**Provided records**
- Opening Delimiter -

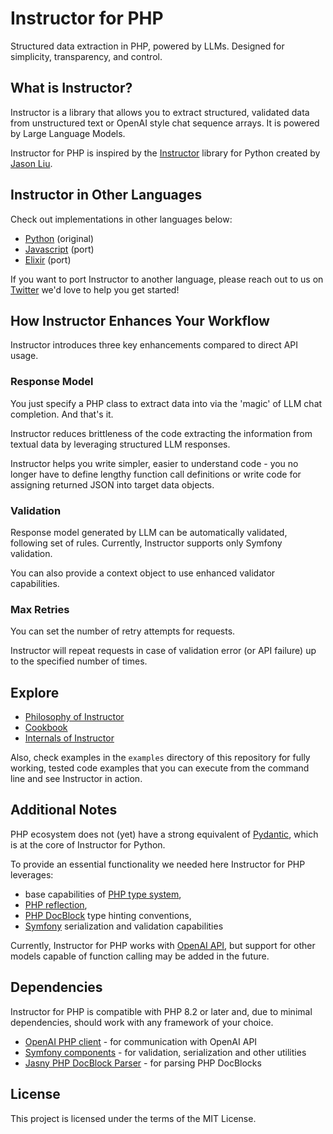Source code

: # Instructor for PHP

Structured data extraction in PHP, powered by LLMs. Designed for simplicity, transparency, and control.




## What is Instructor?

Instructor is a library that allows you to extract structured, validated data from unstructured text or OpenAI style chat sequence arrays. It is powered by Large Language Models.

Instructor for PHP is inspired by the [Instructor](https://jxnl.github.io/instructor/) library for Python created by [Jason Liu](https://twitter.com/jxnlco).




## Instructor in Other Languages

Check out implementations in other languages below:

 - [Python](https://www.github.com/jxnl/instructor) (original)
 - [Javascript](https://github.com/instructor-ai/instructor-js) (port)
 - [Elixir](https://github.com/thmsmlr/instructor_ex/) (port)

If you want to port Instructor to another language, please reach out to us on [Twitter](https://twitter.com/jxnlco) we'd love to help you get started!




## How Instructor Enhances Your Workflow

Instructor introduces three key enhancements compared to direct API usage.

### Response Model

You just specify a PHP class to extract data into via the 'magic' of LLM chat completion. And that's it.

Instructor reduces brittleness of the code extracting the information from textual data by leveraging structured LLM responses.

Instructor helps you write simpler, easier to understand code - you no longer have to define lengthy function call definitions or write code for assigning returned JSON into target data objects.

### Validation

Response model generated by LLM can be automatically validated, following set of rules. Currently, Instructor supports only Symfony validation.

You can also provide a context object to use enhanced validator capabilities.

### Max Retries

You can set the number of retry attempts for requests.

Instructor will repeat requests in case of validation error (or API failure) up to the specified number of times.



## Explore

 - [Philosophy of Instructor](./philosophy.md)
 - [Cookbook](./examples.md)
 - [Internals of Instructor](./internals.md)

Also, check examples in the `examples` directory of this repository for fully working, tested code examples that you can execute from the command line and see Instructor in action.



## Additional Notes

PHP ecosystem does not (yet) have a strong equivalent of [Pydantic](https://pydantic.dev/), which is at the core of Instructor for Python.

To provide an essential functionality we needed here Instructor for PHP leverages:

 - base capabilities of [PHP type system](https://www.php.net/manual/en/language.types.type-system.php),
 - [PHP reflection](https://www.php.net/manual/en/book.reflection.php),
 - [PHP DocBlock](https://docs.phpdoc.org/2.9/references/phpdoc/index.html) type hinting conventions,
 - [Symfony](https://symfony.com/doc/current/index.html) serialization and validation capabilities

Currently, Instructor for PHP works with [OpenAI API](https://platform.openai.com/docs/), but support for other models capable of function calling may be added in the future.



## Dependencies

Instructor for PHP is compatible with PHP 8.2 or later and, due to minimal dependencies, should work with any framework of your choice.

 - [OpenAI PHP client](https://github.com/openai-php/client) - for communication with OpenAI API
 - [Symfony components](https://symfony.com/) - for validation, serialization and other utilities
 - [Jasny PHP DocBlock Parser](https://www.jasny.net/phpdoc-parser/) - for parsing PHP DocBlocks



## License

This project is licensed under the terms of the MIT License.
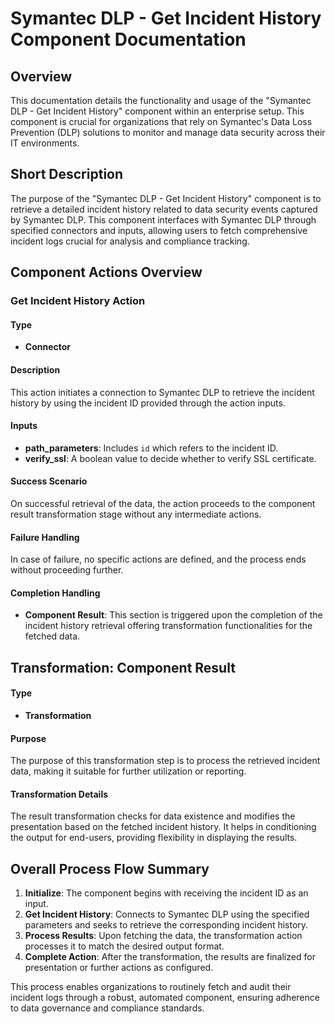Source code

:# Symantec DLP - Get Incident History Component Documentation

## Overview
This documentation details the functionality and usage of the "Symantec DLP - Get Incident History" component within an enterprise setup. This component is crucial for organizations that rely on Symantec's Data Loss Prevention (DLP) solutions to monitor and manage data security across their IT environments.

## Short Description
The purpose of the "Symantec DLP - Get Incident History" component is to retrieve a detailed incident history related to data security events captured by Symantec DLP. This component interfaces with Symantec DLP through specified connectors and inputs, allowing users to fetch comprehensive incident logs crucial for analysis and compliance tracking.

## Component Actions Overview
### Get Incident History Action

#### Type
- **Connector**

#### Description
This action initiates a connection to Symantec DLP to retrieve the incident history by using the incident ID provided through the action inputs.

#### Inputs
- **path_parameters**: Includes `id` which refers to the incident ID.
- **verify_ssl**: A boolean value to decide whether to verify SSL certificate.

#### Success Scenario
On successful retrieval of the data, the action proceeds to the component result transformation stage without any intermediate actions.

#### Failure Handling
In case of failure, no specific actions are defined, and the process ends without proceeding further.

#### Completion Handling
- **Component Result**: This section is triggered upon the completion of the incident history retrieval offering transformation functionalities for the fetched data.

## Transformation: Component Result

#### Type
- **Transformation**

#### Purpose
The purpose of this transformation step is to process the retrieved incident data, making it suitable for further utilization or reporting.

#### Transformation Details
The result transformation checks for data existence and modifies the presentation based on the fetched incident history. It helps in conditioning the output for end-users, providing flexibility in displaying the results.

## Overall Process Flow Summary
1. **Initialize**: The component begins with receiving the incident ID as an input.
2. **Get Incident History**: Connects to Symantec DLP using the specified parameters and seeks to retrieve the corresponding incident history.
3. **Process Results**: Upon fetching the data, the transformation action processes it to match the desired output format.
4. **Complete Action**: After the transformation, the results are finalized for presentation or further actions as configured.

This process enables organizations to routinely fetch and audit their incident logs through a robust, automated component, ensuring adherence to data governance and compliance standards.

- Closing Delimiter -

**Brief**
Take every line above carrying "into" and return it.

**Task answer**
You just specify a PHP class to extract data into via the 'magic' of LLM chat completion. And that's it.
Instructor helps you write simpler, easier to understand code - you no longer have to define lengthy function call definitions or write code for assigning returned JSON into target data objects.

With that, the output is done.